Eu aprendi três lições com esse raciocínio. Primeiro, eu vivo uma vida finita como se ela fosse infinita. Segundo, o meu planejamento nunca condiz com a realidade, ou seja, quando a situação idealizada se torna realidade, não faço o que digo que faria. Eu penso em possibilidades diferentes apenas pelo prazer de imaginar outro contexto. Terceiro, eu tenho muito medo de perder o que nunca foi meu.

Desviando: Em certo trecho de um discurso, Steve Jobs fala sobre o fim da vida.
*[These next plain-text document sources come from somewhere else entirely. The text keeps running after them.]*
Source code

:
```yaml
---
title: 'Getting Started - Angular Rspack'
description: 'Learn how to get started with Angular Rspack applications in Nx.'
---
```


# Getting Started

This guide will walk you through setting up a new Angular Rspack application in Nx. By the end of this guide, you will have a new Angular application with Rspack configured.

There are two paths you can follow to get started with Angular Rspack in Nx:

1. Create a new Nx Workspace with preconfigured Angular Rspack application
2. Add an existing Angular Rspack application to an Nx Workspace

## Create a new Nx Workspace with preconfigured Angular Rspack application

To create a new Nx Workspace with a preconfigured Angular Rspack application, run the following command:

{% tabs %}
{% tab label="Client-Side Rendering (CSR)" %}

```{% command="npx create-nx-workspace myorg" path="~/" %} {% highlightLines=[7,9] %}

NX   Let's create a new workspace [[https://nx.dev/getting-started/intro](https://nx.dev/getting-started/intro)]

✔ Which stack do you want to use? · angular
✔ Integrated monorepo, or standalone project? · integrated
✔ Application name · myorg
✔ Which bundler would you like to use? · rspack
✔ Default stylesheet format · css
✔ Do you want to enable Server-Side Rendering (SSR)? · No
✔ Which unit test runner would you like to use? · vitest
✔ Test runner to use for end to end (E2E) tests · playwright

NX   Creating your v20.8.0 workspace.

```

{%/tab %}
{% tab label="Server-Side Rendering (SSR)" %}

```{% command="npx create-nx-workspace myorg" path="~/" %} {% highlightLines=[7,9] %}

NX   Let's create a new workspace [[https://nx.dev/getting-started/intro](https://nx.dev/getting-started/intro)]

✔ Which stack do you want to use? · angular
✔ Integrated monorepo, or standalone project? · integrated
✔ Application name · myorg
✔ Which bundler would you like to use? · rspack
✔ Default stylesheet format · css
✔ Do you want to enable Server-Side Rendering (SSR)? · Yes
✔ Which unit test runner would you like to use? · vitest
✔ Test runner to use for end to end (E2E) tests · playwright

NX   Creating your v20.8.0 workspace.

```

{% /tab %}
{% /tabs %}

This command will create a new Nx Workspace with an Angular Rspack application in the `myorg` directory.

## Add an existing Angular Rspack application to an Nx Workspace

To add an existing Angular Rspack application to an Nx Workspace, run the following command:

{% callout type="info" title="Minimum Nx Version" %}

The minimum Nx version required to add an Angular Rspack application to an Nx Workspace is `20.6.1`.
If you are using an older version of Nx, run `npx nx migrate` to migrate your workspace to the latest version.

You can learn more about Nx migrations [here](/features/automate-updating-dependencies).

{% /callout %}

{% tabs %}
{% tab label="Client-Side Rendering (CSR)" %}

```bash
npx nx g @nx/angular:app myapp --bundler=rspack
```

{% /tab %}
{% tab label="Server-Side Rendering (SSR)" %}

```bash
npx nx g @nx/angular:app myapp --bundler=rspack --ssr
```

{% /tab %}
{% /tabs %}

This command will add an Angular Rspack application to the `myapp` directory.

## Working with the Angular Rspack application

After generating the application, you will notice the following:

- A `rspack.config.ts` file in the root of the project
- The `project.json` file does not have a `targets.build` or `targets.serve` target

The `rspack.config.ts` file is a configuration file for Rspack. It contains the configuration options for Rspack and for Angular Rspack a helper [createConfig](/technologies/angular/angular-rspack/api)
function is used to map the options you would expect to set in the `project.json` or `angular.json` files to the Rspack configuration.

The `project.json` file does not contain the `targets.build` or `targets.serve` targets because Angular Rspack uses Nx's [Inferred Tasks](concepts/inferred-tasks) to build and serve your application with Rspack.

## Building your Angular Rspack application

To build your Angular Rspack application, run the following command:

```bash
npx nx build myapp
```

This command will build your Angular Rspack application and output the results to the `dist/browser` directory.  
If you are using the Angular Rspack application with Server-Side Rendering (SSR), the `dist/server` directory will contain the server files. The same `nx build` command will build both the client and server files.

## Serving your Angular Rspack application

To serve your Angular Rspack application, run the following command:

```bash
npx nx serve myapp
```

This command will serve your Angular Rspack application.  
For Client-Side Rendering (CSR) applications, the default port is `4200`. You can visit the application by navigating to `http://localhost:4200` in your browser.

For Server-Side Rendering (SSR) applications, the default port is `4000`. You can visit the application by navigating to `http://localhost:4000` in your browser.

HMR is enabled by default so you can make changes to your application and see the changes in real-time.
Transcrevo as palavras dele.

"Pelos últimos 33 anos, eu olho-me no espelho toda a manhã e questiono-me: 'e se hoje fosse o último dia da minha vida, eu faria o que eu estou prestes a fazer hoje?' E mesmo que a resposta tenha sido não para muitos dias seguidos, eu sei que preciso mudar alguma coisa. Lembrar que estarei morto em breve é a ferramenta mais importante que encontrei para ajudar-me a fazer grandes escolhas na vida. Porque quase tudo, todas as expectativas externas, todo orgulho, todo medo do constrangimento ou fracasso, essas coisas simplesmente somem frente a morte, restando apenas o que é verdadeiramente importante. Lembrar-se que você vai morrer é a melhor maneira que conheço para evitar a armadilha de pensar que você tem algo a perder. Você já está nu, não há razão para não seguir seu coração. (...)"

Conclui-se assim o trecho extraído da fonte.